INSTRUCTIONS TO FOLLOW: In the entries below, find every line with "acceso" and copy it.

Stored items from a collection
* * * * * * * * *
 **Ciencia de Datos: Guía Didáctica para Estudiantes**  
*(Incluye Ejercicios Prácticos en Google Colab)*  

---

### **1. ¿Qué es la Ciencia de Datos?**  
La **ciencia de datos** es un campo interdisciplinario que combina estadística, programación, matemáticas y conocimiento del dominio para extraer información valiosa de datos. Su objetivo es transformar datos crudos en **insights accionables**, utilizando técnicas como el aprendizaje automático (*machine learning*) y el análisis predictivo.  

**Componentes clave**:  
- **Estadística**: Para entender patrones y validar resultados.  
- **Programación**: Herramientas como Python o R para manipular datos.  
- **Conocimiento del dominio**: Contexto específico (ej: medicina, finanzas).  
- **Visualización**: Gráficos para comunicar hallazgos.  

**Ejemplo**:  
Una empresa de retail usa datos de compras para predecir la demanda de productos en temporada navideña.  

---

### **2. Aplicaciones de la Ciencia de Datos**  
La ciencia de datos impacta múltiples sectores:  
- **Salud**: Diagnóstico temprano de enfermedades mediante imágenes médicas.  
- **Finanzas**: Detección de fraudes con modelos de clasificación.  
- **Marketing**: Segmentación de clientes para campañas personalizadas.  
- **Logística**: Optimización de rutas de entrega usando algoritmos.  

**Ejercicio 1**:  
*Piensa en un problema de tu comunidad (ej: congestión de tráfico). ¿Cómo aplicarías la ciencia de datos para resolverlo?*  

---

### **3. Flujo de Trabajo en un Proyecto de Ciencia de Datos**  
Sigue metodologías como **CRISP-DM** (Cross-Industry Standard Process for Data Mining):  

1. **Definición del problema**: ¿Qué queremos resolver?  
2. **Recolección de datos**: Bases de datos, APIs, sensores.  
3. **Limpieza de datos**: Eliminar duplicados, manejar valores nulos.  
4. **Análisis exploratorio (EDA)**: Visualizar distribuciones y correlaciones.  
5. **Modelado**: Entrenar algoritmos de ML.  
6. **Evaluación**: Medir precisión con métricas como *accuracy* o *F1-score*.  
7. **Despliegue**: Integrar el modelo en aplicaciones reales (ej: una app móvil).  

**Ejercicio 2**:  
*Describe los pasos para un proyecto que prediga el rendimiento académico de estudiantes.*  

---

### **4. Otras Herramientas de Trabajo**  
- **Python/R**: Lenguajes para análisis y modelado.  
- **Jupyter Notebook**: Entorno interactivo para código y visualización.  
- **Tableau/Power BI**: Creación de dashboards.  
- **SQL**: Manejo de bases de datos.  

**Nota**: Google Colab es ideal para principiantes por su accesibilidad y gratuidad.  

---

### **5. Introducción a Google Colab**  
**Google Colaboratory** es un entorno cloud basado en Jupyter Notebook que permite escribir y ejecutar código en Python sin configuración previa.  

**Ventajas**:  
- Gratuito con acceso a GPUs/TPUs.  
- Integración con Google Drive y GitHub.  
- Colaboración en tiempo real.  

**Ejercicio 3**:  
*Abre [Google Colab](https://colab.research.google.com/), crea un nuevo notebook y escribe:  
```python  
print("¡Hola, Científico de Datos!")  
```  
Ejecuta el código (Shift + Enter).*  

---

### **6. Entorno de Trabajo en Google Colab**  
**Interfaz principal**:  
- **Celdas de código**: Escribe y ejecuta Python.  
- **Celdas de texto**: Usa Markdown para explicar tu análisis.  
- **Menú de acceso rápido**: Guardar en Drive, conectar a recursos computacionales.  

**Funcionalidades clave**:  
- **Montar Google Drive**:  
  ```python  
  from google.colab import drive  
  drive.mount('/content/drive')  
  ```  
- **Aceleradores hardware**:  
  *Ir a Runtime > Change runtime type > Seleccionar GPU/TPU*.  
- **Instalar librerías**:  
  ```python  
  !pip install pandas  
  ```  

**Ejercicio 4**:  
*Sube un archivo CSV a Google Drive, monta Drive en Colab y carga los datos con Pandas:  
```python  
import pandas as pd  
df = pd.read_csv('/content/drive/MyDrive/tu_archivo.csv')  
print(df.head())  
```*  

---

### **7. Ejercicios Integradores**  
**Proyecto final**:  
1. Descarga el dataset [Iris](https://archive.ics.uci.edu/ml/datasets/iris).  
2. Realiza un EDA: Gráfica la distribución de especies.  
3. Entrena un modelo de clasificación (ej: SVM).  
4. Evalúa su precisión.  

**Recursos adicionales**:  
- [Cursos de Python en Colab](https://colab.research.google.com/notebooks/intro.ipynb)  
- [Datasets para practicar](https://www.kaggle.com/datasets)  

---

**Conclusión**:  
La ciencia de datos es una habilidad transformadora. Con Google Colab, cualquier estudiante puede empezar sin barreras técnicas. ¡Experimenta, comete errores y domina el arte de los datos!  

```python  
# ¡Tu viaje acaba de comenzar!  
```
* * * * * * * * *
TASK SOLUTION:
- Gratuito con acceso a GPUs/TPUs.  
- **Menú de acceso rápido**: Guardar en Drive, conectar a recursos computacionales.  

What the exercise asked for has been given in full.